_Records to process:_

╔══

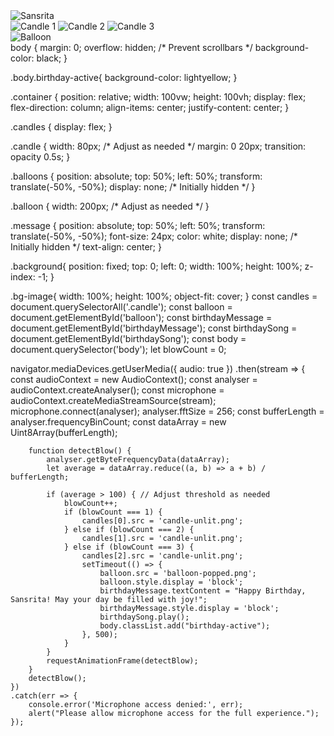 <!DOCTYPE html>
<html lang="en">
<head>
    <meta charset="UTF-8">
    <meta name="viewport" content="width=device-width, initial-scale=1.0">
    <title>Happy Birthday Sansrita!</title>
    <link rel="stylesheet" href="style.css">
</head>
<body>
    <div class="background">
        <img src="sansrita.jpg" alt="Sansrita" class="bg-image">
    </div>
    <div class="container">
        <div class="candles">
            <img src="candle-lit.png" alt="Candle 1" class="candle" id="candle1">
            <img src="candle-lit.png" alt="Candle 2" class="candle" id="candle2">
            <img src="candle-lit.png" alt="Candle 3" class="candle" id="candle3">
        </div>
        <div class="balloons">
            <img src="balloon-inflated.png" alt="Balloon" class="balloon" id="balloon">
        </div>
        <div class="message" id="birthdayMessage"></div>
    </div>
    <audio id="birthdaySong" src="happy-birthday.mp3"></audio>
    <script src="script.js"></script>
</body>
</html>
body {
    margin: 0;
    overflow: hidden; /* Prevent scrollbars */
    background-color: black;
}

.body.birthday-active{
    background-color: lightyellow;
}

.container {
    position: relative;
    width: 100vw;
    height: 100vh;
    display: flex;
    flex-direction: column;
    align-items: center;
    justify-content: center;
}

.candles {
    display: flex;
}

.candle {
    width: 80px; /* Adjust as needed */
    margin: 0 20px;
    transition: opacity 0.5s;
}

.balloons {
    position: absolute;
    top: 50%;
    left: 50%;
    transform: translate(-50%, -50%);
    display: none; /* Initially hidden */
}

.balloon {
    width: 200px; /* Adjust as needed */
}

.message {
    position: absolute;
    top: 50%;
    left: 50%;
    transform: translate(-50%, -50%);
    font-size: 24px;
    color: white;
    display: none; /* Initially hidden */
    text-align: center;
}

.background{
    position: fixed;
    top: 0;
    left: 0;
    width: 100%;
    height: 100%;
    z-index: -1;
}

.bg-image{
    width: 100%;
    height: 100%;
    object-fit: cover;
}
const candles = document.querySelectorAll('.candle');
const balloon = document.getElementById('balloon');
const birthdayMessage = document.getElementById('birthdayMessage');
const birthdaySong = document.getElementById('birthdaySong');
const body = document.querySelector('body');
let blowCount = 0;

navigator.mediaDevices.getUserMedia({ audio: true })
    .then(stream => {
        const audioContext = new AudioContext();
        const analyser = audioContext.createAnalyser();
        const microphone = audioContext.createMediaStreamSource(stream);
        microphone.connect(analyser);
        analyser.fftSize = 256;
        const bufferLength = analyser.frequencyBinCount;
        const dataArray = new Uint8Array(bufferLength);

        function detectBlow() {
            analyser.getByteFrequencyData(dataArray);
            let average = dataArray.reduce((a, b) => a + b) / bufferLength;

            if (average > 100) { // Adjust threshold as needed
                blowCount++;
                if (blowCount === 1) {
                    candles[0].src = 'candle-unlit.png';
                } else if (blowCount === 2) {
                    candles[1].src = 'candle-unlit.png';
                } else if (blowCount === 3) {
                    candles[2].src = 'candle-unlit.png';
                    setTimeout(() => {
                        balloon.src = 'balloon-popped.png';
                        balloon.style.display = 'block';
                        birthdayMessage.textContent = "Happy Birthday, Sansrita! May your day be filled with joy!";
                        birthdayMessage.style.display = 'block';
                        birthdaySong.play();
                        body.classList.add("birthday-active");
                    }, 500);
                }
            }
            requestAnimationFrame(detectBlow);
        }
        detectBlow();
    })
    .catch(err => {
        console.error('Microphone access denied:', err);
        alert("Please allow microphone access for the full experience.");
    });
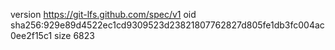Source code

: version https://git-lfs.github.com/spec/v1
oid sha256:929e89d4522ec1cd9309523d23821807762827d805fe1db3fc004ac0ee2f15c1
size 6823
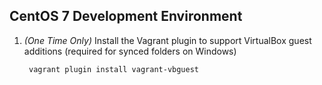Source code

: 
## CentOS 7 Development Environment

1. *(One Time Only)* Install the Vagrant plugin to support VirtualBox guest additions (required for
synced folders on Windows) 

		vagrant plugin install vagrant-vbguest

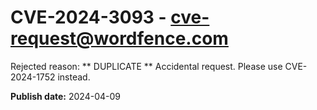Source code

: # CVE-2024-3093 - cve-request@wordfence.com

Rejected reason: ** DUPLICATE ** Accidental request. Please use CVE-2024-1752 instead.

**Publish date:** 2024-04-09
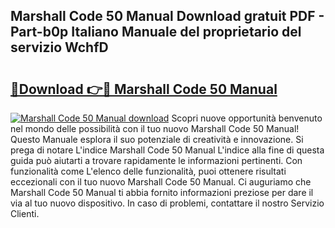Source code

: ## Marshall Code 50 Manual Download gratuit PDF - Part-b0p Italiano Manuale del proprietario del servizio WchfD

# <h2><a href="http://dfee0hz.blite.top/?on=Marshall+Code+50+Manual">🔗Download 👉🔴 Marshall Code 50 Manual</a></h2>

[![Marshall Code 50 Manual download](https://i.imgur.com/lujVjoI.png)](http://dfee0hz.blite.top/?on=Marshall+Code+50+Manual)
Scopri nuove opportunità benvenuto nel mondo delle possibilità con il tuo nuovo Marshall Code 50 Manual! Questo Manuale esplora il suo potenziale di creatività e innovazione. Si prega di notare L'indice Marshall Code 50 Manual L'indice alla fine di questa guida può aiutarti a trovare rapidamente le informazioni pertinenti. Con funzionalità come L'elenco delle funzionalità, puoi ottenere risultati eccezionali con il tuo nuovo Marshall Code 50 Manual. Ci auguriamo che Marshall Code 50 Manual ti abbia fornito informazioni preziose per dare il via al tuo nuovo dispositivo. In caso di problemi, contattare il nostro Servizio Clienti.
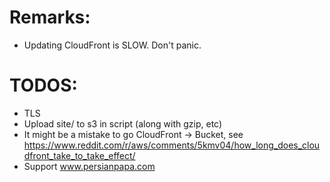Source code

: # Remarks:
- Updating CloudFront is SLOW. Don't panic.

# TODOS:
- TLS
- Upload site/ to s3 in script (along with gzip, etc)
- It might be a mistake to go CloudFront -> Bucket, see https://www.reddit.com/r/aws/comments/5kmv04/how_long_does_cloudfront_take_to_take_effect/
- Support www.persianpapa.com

╚══

_What the exercise asks:_ For this exercise, retype the listing above word for word and omit the pictures.

_Response area:_
 <!DOCTYPE html>
<html lang="en">
<head>
    <meta charset="UTF-8">
    <meta name="viewport" content="width=device-width, initial-scale=1.0">
    <title>Happy Birthday Sansrita!</title>
    <link rel="stylesheet" href="style.css">
</head>
<body>
    <div class="background">
        <img src="sansrita.jpg" alt="Sansrita" class="bg-image">
    </div>
    <div class="container">
        <div class="candles">
            <img src="candle-lit.png" alt="Candle 1" class="candle" id="candle1">
            <img src="candle-lit.png" alt="Candle 2" class="candle" id="candle2">
            <img src="candle-lit.png" alt="Candle 3" class="candle" id="candle3">
        </div>
        <div class="balloons">
            <img src="balloon-inflated.png" alt="Balloon" class="balloon" id="balloon">
        </div>
        <div class="message" id="birthdayMessage"></div>
    </div>
    <audio id="birthdaySong" src="happy-birthday.mp3"></audio>
    <script src="script.js"></script>
</body>
</html>
body {
    margin: 0;
    overflow: hidden; /* Prevent scrollbars */
    background-color: black;
}

.body.birthday-active{
    background-color: lightyellow;
}

.container {
    position: relative;
    width: 100vw;
    height: 100vh;
    display: flex;
    flex-direction: column;
    align-items: center;
    justify-content: center;
}

.candles {
    display: flex;
}

.candle {
    width: 80px; /* Adjust as needed */
    margin: 0 20px;
    transition: opacity 0.5s;
}

.balloons {
    position: absolute;
    top: 50%;
    left: 50%;
    transform: translate(-50%, -50%);
    display: none; /* Initially hidden */
}

.balloon {
    width: 200px; /* Adjust as needed */
}

.message {
    position: absolute;
    top: 50%;
    left: 50%;
    transform: translate(-50%, -50%);
    font-size: 24px;
    color: white;
    display: none; /* Initially hidden */
    text-align: center;
}

.background{
    position: fixed;
    top: 0;
    left: 0;
    width: 100%;
    height: 100%;
    z-index: -1;
}

.bg-image{
    width: 100%;
    height: 100%;
    object-fit: cover;
}
const candles = document.querySelectorAll('.candle');
const balloon = document.getElementById('balloon');
const birthdayMessage = document.getElementById('birthdayMessage');
const birthdaySong = document.getElementById('birthdaySong');
const body = document.querySelector('body');
let blowCount = 0;

navigator.mediaDevices.getUserMedia({ audio: true })
    .then(stream => {
        const audioContext = new AudioContext();
        const analyser = audioContext.createAnalyser();
        const microphone = audioContext.createMediaStreamSource(stream);
        microphone.connect(analyser);
        analyser.fftSize = 256;
        const bufferLength = analyser.frequencyBinCount;
        const dataArray = new Uint8Array(bufferLength);

        function detectBlow() {
            analyser.getByteFrequencyData(dataArray);
            let average = dataArray.reduce((a, b) => a + b) / bufferLength;

            if (average > 100) { // Adjust threshold as needed
                blowCount++;
                if (blowCount === 1) {
                    candles[0].src = 'candle-unlit.png';
                } else if (blowCount === 2) {
                    candles[1].src = 'candle-unlit.png';
                } else if (blowCount === 3) {
                    candles[2].src = 'candle-unlit.png';
                    setTimeout(() => {
                        balloon.src = 'balloon-popped.png';
                        balloon.style.display = 'block';
                        birthdayMessage.textContent = "Happy Birthday, Sansrita! May your day be filled with joy!";
                        birthdayMessage.style.display = 'block';
                        birthdaySong.play();
                        body.classList.add("birthday-active");
                    }, 500);
                }
            }
            requestAnimationFrame(detectBlow);
        }
        detectBlow();
    })
    .catch(err => {
        console.error('Microphone access denied:', err);
        alert("Please allow microphone access for the full experience.");
    });
Source code

: version https://git-lfs.github.com/spec/v1
oid sha256:929e89d4522ec1cd9309523d23821807762827d805fe1db3fc004ac0ee2f15c1
size 6823
Source code

: 
## CentOS 7 Development Environment

1. *(One Time Only)* Install the Vagrant plugin to support VirtualBox guest additions (required for
synced folders on Windows) 

		vagrant plugin install vagrant-vbguest

Source code

: # CVE-2024-3093 - cve-request@wordfence.com

Rejected reason: ** DUPLICATE ** Accidental request. Please use CVE-2024-1752 instead.

**Publish date:** 2024-04-09
Source code

: ## Marshall Code 50 Manual Download gratuit PDF - Part-b0p Italiano Manuale del proprietario del servizio WchfD

# <h2><a href="http://dfee0hz.blite.top/?on=Marshall+Code+50+Manual">🔗Download 👉🔴 Marshall Code 50 Manual</a></h2>

[![Marshall Code 50 Manual download](https://i.imgur.com/lujVjoI.png)](http://dfee0hz.blite.top/?on=Marshall+Code+50+Manual)
Scopri nuove opportunità benvenuto nel mondo delle possibilità con il tuo nuovo Marshall Code 50 Manual! Questo Manuale esplora il suo potenziale di creatività e innovazione. Si prega di notare L'indice Marshall Code 50 Manual L'indice alla fine di questa guida può aiutarti a trovare rapidamente le informazioni pertinenti. Con funzionalità come L'elenco delle funzionalità, puoi ottenere risultati eccezionali con il tuo nuovo Marshall Code 50 Manual. Ci auguriamo che Marshall Code 50 Manual ti abbia fornito informazioni preziose per dare il via al tuo nuovo dispositivo. In caso di problemi, contattare il nostro Servizio Clienti.
Source code

: # Remarks:
- Updating CloudFront is SLOW. Don't panic.

# TODOS:
- TLS
- Upload site/ to s3 in script (along with gzip, etc)
- It might be a mistake to go CloudFront -> Bucket, see https://www.reddit.com/r/aws/comments/5kmv04/how_long_does_cloudfront_take_to_take_effect/
- Support www.persianpapa.com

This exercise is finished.